Every line from the top of the records below through the one containing "# TheOdinProject" must be copied exactly, and the pictures must not be.

══════════

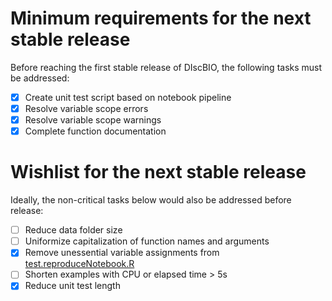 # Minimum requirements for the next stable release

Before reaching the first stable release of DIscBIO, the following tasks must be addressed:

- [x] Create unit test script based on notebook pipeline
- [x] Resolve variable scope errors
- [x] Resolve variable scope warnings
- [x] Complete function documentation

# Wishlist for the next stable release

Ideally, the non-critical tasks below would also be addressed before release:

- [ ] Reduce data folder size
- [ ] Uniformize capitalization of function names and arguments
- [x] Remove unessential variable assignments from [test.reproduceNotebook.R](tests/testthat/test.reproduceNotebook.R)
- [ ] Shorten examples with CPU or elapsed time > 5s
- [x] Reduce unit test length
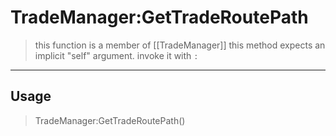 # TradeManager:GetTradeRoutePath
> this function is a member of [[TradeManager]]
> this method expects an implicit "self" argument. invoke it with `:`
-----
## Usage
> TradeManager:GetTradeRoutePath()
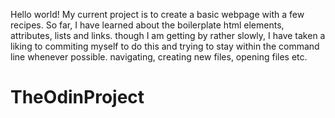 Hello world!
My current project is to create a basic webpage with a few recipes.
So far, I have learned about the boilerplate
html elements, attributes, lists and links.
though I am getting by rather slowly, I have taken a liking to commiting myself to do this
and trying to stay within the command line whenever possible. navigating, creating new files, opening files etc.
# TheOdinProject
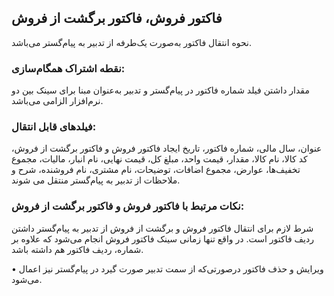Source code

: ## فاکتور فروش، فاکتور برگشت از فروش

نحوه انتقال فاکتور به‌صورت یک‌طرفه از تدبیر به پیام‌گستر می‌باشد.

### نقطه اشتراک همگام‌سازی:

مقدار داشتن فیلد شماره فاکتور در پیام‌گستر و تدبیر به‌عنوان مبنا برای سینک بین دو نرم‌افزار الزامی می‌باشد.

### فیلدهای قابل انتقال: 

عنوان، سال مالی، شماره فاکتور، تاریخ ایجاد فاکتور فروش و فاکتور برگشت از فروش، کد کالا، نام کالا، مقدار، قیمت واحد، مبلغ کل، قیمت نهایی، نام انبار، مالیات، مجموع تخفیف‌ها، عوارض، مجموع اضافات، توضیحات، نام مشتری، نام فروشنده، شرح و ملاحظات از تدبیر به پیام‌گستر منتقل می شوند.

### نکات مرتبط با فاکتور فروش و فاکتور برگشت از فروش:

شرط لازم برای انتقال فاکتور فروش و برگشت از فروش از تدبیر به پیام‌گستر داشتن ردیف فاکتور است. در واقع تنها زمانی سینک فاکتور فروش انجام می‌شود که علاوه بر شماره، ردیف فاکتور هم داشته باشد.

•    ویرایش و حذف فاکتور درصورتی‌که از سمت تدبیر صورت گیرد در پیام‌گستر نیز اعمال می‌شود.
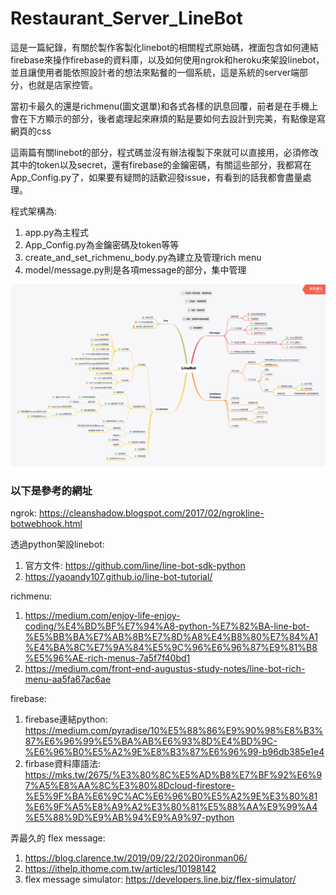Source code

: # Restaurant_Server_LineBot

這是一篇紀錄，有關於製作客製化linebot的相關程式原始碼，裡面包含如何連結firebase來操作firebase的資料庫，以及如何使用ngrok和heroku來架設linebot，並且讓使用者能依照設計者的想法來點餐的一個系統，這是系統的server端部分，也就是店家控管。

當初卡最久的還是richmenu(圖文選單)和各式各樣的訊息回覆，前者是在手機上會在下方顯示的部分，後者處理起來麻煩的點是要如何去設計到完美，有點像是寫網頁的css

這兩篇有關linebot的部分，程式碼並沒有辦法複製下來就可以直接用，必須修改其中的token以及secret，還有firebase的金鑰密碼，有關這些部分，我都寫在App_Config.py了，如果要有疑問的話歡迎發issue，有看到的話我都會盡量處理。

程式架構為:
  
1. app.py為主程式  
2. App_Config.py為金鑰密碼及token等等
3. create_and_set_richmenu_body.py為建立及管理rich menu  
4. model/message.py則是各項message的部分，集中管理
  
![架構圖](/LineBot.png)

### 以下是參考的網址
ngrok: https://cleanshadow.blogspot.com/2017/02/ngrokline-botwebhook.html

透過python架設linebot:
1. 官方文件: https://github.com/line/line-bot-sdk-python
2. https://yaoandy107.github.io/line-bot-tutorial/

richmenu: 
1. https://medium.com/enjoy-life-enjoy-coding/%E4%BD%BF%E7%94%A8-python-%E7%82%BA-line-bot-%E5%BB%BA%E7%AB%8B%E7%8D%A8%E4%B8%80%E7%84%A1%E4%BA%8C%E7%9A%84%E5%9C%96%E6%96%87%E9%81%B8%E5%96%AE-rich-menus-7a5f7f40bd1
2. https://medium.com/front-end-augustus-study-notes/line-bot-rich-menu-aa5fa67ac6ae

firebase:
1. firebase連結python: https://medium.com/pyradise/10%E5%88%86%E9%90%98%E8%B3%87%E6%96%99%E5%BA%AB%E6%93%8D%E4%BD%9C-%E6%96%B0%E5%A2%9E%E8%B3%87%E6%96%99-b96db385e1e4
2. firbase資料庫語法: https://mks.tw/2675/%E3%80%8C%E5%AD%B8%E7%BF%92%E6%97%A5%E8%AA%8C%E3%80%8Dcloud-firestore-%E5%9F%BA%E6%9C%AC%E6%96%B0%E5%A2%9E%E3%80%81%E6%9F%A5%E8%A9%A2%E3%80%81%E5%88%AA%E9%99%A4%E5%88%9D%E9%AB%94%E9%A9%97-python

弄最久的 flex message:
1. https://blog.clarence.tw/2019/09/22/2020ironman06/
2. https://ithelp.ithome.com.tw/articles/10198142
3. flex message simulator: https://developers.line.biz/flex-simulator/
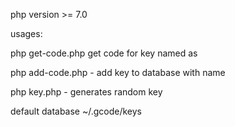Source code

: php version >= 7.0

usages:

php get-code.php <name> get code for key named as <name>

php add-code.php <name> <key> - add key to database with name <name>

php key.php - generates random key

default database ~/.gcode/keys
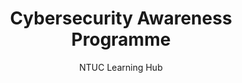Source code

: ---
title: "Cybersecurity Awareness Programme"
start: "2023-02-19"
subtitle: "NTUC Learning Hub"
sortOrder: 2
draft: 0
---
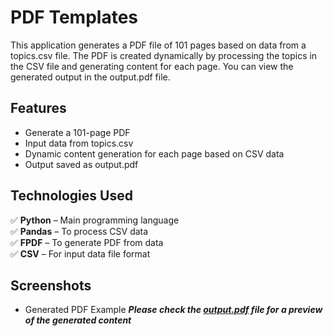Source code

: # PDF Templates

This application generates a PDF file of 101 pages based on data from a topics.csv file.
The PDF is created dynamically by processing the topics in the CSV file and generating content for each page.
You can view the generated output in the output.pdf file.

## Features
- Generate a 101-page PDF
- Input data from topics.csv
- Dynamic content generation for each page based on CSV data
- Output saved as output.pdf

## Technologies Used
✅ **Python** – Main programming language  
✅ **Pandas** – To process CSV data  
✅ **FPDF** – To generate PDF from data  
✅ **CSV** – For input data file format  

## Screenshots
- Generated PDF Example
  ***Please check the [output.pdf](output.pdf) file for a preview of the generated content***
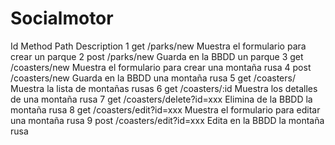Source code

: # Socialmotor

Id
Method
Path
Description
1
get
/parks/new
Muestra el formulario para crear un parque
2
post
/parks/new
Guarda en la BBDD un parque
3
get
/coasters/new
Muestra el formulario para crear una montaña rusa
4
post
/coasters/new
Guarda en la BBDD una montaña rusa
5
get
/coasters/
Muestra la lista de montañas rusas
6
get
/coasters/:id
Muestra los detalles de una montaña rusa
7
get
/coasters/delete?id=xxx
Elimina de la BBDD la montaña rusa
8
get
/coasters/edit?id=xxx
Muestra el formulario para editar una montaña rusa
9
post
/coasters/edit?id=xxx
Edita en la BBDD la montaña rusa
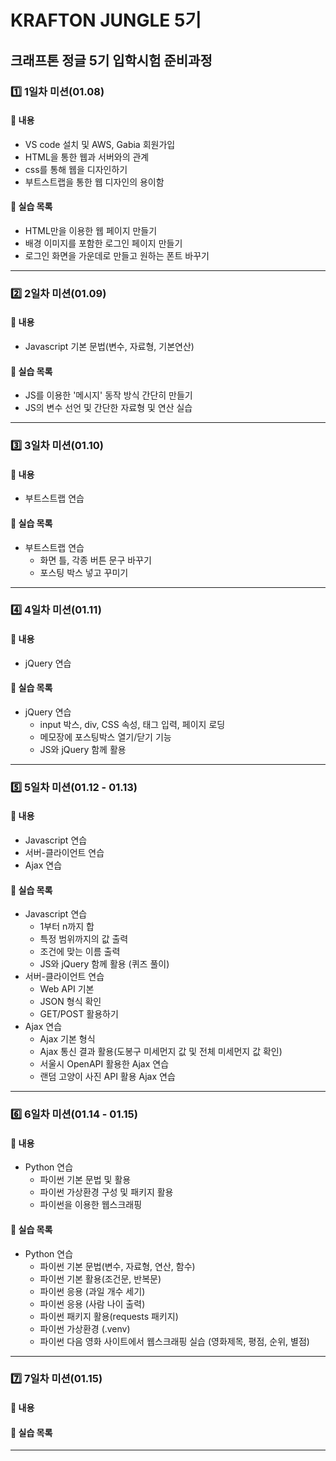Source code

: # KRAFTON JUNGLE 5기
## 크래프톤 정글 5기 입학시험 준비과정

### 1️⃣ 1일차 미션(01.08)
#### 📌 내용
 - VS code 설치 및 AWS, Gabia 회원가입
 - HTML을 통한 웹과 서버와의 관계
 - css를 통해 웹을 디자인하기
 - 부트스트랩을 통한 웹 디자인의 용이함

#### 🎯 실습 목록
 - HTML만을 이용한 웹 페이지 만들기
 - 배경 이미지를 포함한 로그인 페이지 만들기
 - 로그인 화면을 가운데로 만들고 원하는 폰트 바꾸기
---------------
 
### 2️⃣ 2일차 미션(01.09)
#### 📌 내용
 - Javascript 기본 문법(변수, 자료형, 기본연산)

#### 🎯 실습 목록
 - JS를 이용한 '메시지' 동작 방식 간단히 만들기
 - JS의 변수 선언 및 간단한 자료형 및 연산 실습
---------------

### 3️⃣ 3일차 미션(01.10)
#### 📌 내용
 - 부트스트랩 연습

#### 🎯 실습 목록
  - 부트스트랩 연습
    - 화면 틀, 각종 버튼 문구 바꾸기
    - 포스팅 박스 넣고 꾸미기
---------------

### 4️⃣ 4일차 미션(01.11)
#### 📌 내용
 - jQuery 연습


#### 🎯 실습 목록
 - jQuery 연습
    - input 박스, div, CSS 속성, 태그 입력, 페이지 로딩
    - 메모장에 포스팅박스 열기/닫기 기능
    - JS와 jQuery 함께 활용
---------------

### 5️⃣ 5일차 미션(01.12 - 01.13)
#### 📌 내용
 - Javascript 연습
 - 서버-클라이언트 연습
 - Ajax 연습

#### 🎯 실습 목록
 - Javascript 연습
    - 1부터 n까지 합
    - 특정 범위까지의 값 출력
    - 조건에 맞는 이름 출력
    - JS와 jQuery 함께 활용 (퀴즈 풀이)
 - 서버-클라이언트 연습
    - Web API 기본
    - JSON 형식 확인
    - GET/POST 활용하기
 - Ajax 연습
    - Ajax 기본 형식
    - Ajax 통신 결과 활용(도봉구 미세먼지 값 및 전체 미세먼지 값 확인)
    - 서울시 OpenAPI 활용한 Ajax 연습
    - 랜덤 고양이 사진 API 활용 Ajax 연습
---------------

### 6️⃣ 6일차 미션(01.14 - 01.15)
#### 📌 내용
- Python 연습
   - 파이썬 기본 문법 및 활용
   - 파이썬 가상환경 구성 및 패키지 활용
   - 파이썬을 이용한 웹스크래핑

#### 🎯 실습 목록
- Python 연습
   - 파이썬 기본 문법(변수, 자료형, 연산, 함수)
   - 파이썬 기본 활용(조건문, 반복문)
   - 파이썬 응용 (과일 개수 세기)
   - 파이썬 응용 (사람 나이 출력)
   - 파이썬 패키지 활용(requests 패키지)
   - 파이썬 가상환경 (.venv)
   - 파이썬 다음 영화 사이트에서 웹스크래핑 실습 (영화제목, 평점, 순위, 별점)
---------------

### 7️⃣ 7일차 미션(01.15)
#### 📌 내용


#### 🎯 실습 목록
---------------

══════════

FINISHED EXERCISE:
 # Minimum requirements for the next stable release

Before reaching the first stable release of DIscBIO, the following tasks must be addressed:

- [x] Create unit test script based on notebook pipeline
- [x] Resolve variable scope errors
- [x] Resolve variable scope warnings
- [x] Complete function documentation

# Wishlist for the next stable release

Ideally, the non-critical tasks below would also be addressed before release:

- [ ] Reduce data folder size
- [ ] Uniformize capitalization of function names and arguments
- [x] Remove unessential variable assignments from [test.reproduceNotebook.R](tests/testthat/test.reproduceNotebook.R)
- [ ] Shorten examples with CPU or elapsed time > 5s
- [x] Reduce unit test length
 # TradeManager:GetTradeRoutePath
> this function is a member of [[TradeManager]]
> this method expects an implicit "self" argument. invoke it with `:`
-----
## Usage
> TradeManager:GetTradeRoutePath()
 Hello world!
My current project is to create a basic webpage with a few recipes.
So far, I have learned about the boilerplate
html elements, attributes, lists and links.
though I am getting by rather slowly, I have taken a liking to commiting myself to do this
and trying to stay within the command line whenever possible. navigating, creating new files, opening files etc.
# TheOdinProject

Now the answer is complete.